Repeat the data that follows exactly, starting at the line with "2. [A question" and ending at the line with "Hasta esta línea.", and leave out every picture.

━━ Material for this exercise

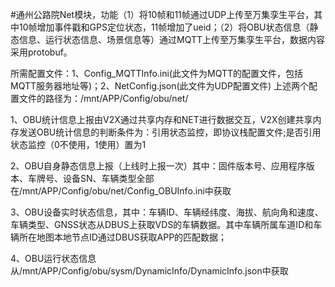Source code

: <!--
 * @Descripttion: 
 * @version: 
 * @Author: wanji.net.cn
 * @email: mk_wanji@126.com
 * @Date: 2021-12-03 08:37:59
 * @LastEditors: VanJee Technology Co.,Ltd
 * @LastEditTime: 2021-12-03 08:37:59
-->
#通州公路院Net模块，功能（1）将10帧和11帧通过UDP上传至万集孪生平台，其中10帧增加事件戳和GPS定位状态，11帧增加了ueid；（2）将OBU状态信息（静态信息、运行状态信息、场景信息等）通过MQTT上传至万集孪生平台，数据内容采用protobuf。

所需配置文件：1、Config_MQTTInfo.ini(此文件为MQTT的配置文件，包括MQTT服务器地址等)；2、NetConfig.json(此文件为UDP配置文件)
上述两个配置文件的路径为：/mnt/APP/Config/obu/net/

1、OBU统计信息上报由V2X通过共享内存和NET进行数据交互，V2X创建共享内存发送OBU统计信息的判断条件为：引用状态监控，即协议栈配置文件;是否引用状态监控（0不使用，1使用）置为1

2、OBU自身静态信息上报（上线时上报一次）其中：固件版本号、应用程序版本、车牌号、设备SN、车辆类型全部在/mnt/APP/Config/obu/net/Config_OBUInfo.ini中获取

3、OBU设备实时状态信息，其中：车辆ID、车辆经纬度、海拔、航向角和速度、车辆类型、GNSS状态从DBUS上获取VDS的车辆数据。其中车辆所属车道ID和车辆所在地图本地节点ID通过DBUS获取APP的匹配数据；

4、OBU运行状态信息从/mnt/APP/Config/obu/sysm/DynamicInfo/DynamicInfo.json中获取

━━━━
━━ Material for this exercise

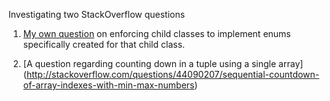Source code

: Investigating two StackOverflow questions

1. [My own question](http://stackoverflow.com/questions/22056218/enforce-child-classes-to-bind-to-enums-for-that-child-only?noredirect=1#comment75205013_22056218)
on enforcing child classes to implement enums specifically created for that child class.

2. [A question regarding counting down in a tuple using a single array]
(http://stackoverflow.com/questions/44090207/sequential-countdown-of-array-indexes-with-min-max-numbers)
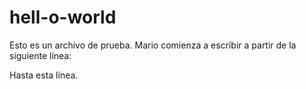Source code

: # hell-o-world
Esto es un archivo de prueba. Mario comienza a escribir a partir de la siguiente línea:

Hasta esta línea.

━━━━

§ **Result of this exercise**
2. [A question regarding counting down in a tuple using a single array]
(http://stackoverflow.com/questions/44090207/sequential-countdown-of-array-indexes-with-min-max-numbers)
Source code

: # hell-o-world
Esto es un archivo de prueba. Mario comienza a escribir a partir de la siguiente línea:

Hasta esta línea.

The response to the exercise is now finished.